Friday, November 10, 2006

Im going to Med School

This is what my befuddled friend exhasperated to me over the phone last night. Dr. Quinn, medicine woman (aka Courtney Patterson) proceeds to tell me that after 3 months of working the grind at a graphics company, she is bored and disgruntled with her career life. Despite the comfortable chair, limitless coffee, and convenient scheduling, she is ready to take on biopsies and dialysis procedures. I asked her about the needles, and after a little 'eeee" noise, she confessed that she will find a medical profession that is needle-less. Great, give her a rubber mallet and knees and she'll be set.

She found a little comfort in talking to me because i feel whats she's going through. We have an unguided ambition- a strong desire to find that one job that we are passionate about and couldn't picture ourselves doing anything else. It's interesting that I had that discussion as I walked in the door of the Woffords for the UC bible study. We attempted to watch a movie, but the language got pretty bad so we decided to open up a Psalms and study instead. I don't think the kids were really feeling the bible study, but I was drinking it in.

Ps 73 is a pretty long chapter that was written by a Godly man named Asaph. The passage hits me hard because in the beginning, he almost sounds suprised about his circumstance:

1A psalm of Asaph. Surely God is good to Israel,
to those who are pure in heart.

2 But as for me, my feet had almost slipped;
I had nearly lost my foothold.

3 For I envied the arrogant when I saw the prosperity of the wicked.

4 They have no struggles; their bodies are healthy and strong. [a]

"I almost slipped up"... he caught himself desiring what the arrogant had. The wicked were so prosperous, walking around with their decorated camels/goats with their tresure chests like they are straight out of the sultans palace in Aladdin. I'm willing to bet that Asaph didn't even pay much attention to the fact that they were "wicked" or not. He realized that afterward. He saw all the stuff and "happiness" and wondered why he didn't have what they had and how he could get it. Some how, along the way he realized that he was trippin'.

14 All day long I have been plagued;
I have been punished every morning.

16 When I tried to understand all this,
it was oppressive to me

17 till I entered the sanctuary of God;
then I understood their final destiny.

Asaph just couldn't figure out. As he was walking down the streets, he saw people struting their stuff, heard news stories about the succesful, and watched himself fall in the toilet and just couldn't figure out what he was missing in his life. At least until he ventured into the sanctuary of God. This isn't something fantastically mystical; he just walked into a tabernacle or quiet area and listened to what God had to say. He cleared his mind to focus on the promises God made, not his business co-horts.
I know the plague that Asaph faced. Everyday, I had thought "something is missing." I don't know if that's a wife, job, masters degree, moving home, missions, ministry, change in career, road trip, friend... the only thing that can answer my questions is falling in to the sanctuary of God. That's going to be my focus over the next week.

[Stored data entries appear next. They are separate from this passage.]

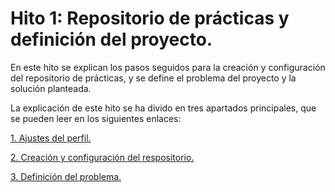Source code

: # Hito 1: Repositorio de prácticas y definición del proyecto.
En este hito se explican los pasos seguidos para la creación y configuración del repositorio de prácticas, y se define el problema del proyecto y la solución planteada.

La explicación de este hito se ha divido en tres apartados principales, que se pueden leer en los siguientes enlaces:

[1. Ajustes del perfil.](Hitos/Hito1/AjustesPerfil.md)

[2. Creación y configuración del respositorio.](Hitos/Hito1/ConfiguracionRepositorio.md)

[3. Definición del problema.](Hitos/Hito1/DefinicionRoyecto.md)


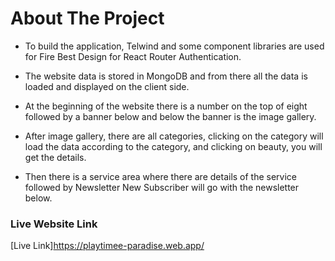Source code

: # About The Project

* To build the application, Telwind and some component libraries are used for Fire Best Design for React Router Authentication.

* The website data is stored in MongoDB and from there all the data is loaded and displayed on the client side.

* At the beginning of the website there is a number on the top of eight followed by a banner below and below the banner is the image gallery.

* After image gallery, there are all categories, clicking on the category will load the data according to the category, and clicking on beauty, you will get the details.

* Then there is a service area where there are details of the service followed by Newsletter New Subscriber will go with the newsletter below.



### Live Website Link 
[Live Link]https://playtimee-paradise.web.app/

23 Yet I am always with you;
you hold me by my right hand.

24 You guide me with your counsel,
and afterward you will take me into glory.

25 Whom have I in heaven but you?
And earth has nothing I desire besides you.

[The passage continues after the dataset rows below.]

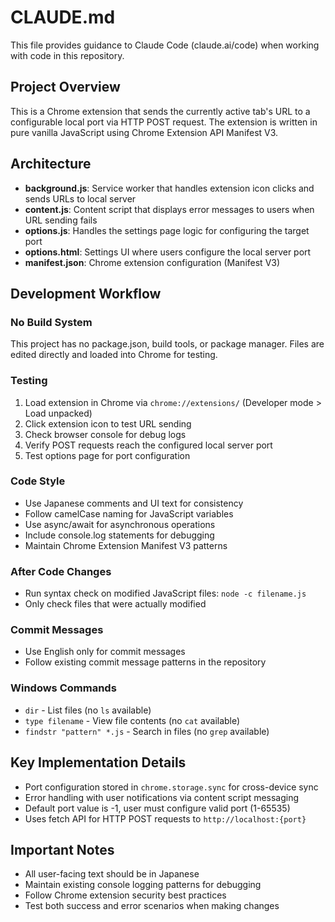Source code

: # CLAUDE.md

This file provides guidance to Claude Code (claude.ai/code) when working with code in this repository.

## Project Overview

This is a Chrome extension that sends the currently active tab's URL to a configurable local port via HTTP POST request. The extension is written in pure vanilla JavaScript using Chrome Extension API Manifest V3.

## Architecture

- **background.js**: Service worker that handles extension icon clicks and sends URLs to local server
- **content.js**: Content script that displays error messages to users when URL sending fails
- **options.js**: Handles the settings page logic for configuring the target port
- **options.html**: Settings UI where users configure the local server port
- **manifest.json**: Chrome extension configuration (Manifest V3)

## Development Workflow

### No Build System
This project has no package.json, build tools, or package manager. Files are edited directly and loaded into Chrome for testing.

### Testing
1. Load extension in Chrome via `chrome://extensions/` (Developer mode > Load unpacked)
2. Click extension icon to test URL sending
3. Check browser console for debug logs
4. Verify POST requests reach the configured local server port
5. Test options page for port configuration

### Code Style
- Use Japanese comments and UI text for consistency
- Follow camelCase naming for JavaScript variables
- Use async/await for asynchronous operations
- Include console.log statements for debugging
- Maintain Chrome Extension Manifest V3 patterns

### After Code Changes
- Run syntax check on modified JavaScript files: `node -c filename.js`
- Only check files that were actually modified

### Commit Messages
- Use English only for commit messages
- Follow existing commit message patterns in the repository

### Windows Commands
- `dir` - List files (no `ls` available)
- `type filename` - View file contents (no `cat` available)
- `findstr "pattern" *.js` - Search in files (no `grep` available)

## Key Implementation Details

- Port configuration stored in `chrome.storage.sync` for cross-device sync
- Error handling with user notifications via content script messaging
- Default port value is -1, user must configure valid port (1-65535)
- Uses fetch API for HTTP POST requests to `http://localhost:{port}`

## Important Notes

- All user-facing text should be in Japanese
- Maintain existing console logging patterns for debugging
- Follow Chrome extension security best practices
- Test both success and error scenarios when making changes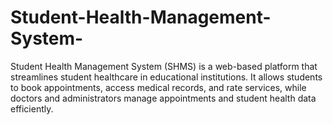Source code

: # Student-Health-Management-System-
Student Health Management System (SHMS) is a web-based platform that streamlines student healthcare in educational institutions. It allows students to book appointments, access medical records, and rate services, while doctors and administrators manage appointments and student health data efficiently.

26 My flesh and my heart may fail, but God is the strength of my heart and my portion forever.

Word Dawg...

Potter

Sunday, November 05, 2006

Turkey Bowl...

A long lived ACOC tradition.

I'm really tired and won't spend time typing. I just thought I write a little thought or too... mainly to keep the blog active.

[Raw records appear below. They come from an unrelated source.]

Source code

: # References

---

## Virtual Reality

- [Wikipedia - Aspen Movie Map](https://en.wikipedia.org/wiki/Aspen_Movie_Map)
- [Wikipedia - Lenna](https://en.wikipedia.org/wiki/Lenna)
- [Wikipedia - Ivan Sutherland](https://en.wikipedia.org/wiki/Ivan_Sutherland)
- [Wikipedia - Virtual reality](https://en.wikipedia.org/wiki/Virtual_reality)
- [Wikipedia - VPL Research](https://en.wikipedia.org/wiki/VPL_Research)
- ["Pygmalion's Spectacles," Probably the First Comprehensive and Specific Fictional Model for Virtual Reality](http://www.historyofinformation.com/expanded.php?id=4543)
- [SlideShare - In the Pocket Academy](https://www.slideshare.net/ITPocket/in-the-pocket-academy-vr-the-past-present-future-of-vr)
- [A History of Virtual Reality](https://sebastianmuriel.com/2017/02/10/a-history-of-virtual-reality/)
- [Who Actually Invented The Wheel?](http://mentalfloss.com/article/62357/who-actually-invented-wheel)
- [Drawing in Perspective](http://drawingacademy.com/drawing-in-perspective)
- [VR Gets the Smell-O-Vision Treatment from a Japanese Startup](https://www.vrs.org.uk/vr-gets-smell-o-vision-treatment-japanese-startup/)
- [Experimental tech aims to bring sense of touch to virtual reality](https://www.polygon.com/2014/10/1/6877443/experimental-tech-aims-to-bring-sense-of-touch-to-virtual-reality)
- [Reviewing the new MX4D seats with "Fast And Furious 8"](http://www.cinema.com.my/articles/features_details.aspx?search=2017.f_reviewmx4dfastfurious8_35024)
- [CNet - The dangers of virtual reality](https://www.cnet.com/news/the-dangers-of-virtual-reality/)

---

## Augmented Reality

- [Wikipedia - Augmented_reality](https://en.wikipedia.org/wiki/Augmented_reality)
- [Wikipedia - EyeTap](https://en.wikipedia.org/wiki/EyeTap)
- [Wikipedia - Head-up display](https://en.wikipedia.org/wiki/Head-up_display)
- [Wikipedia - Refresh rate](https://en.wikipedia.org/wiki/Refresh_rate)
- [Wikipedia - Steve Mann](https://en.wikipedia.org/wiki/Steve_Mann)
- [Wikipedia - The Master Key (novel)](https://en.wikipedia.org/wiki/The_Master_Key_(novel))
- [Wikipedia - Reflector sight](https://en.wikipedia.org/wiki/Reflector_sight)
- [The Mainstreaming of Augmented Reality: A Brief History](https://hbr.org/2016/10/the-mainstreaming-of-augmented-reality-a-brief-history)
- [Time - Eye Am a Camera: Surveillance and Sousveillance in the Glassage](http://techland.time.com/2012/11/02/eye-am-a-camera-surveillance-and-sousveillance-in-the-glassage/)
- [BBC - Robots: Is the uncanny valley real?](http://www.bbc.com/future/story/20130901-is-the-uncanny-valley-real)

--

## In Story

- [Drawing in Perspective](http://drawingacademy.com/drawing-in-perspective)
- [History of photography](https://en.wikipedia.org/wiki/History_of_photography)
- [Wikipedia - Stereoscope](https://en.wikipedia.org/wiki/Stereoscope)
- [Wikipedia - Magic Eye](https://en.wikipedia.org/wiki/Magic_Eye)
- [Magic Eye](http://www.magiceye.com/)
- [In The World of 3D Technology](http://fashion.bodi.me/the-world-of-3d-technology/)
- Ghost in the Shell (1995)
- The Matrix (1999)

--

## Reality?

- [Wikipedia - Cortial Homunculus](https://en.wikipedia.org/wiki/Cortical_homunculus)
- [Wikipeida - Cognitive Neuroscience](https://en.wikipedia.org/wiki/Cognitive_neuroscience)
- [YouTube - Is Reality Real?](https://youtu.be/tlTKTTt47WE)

I just need to say that I love my church family. Events today just reinforced that. I love the families that put Christ as their priority. I love the families that are active together and would rather spend time as a church community rather than... I don't know, the lions club. Does that still exist anyway?

Today, the kids took on the adults in a great game of football. Pretty sure we annihilated the teens. When I say we... that's more like a royal "we", because I did not directly participate in any mass damage in each play. However, everyone 's heart skipped a beat and held their breathe when Drew took a hard tumble. He messed up his ankle pretty bad. One of the greatest father-son relationships I have ever witnessed in my life have been Drew and Mark. The support and comradery that is there is so amazing. When Suzette was down taking of Drew's dirty-nasty shoe, Mark just laid Drew's head on his shoulder and just held him, letting him know it's going to be alright. That's the way I want my relationship with Christ to be, like that of Drew and Mark.

I love being around the Davis family because they are always at each youth event together, having fun as a family within a family. The Fletchers are always hillarious; there is never a dull moment, especially when football and Bobby are in the same room/field. The Rhindages too. You have to know each one of them to know that you don't have to be normal in order to function as a family.

Then there's the Nelson's. I have never witnessed a more Spirit-led family. Just being in their house, I feel a comfort and security that I love being around. They truly use their blessings to bless other, I'm evidence of that. They took me in like one of their own and treated me like one of their own. God lives in this house and I love 'em for it.

I'm not usually this sappy, but I'm tired and I get dramatic when I'm low on energy. I think I knew a drunk from Jersey who was the same way.